- WHAT IS REQUIRED: Would you reproduce exactly the lines below from the one holding "As we have developed" through the one holding "## Algorithm", inclusive, and no others?
DATASET RECORDS Start Marker
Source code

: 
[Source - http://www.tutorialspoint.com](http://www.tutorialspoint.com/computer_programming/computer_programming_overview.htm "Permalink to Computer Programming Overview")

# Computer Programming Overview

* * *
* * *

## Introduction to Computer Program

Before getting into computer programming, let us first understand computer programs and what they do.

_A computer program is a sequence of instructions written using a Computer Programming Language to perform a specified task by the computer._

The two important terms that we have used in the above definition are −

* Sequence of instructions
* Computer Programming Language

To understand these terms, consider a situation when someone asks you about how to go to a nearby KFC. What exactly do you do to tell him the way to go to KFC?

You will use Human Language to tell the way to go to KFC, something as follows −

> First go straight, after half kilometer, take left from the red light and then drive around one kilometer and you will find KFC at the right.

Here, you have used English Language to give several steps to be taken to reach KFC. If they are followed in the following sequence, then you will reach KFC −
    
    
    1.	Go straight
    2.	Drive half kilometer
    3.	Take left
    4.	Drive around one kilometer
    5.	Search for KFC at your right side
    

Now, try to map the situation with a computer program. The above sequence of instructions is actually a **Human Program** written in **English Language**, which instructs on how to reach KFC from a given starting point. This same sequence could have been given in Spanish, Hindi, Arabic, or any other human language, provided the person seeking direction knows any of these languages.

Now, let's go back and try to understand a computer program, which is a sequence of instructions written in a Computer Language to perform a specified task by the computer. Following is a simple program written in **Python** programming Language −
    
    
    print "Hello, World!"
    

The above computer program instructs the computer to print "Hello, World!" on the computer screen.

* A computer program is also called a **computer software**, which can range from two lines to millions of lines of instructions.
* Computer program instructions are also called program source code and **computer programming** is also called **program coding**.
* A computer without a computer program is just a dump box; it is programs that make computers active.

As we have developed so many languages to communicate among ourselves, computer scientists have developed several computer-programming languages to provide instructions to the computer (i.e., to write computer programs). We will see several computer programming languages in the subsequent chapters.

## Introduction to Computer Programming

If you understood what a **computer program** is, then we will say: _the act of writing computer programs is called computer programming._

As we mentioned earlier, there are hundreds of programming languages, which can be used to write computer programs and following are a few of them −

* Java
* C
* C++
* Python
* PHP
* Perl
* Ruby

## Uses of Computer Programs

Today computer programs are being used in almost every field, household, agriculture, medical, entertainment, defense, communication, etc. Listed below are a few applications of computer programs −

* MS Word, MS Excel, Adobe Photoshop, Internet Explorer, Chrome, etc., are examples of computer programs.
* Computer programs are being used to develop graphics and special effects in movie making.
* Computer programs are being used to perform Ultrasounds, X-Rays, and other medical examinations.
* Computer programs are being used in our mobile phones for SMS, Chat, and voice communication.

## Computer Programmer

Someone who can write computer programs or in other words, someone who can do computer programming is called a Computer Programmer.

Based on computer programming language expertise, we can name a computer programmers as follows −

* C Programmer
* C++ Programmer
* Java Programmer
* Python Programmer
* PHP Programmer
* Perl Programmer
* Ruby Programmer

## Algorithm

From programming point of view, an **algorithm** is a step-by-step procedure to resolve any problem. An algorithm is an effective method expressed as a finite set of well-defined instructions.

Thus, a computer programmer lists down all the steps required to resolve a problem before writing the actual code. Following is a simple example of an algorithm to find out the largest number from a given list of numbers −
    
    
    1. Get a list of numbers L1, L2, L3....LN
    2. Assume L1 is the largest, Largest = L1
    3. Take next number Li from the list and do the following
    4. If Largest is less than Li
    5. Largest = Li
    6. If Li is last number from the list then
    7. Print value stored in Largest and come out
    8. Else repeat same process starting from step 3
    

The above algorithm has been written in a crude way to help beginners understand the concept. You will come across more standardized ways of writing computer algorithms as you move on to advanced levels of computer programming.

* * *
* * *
DATASET RECORDS End Marker
- EXERCISE RESULT:
As we have developed so many languages to communicate among ourselves, computer scientists have developed several computer-programming languages to provide instructions to the computer (i.e., to write computer programs). We will see several computer programming languages in the subsequent chapters.

## Introduction to Computer Programming

If you understood what a **computer program** is, then we will say: _the act of writing computer programs is called computer programming._

As we mentioned earlier, there are hundreds of programming languages, which can be used to write computer programs and following are a few of them −

* Java
* C
* C++
* Python
* PHP
* Perl
* Ruby

## Uses of Computer Programs

Today computer programs are being used in almost every field, household, agriculture, medical, entertainment, defense, communication, etc. Listed below are a few applications of computer programs −

* MS Word, MS Excel, Adobe Photoshop, Internet Explorer, Chrome, etc., are examples of computer programs.
* Computer programs are being used to develop graphics and special effects in movie making.
* Computer programs are being used to perform Ultrasounds, X-Rays, and other medical examinations.
* Computer programs are being used in our mobile phones for SMS, Chat, and voice communication.

## Computer Programmer

Someone who can write computer programs or in other words, someone who can do computer programming is called a Computer Programmer.

Based on computer programming language expertise, we can name a computer programmers as follows −

* C Programmer
* C++ Programmer
* Java Programmer
* Python Programmer
* PHP Programmer
* Perl Programmer
* Ruby Programmer

## Algorithm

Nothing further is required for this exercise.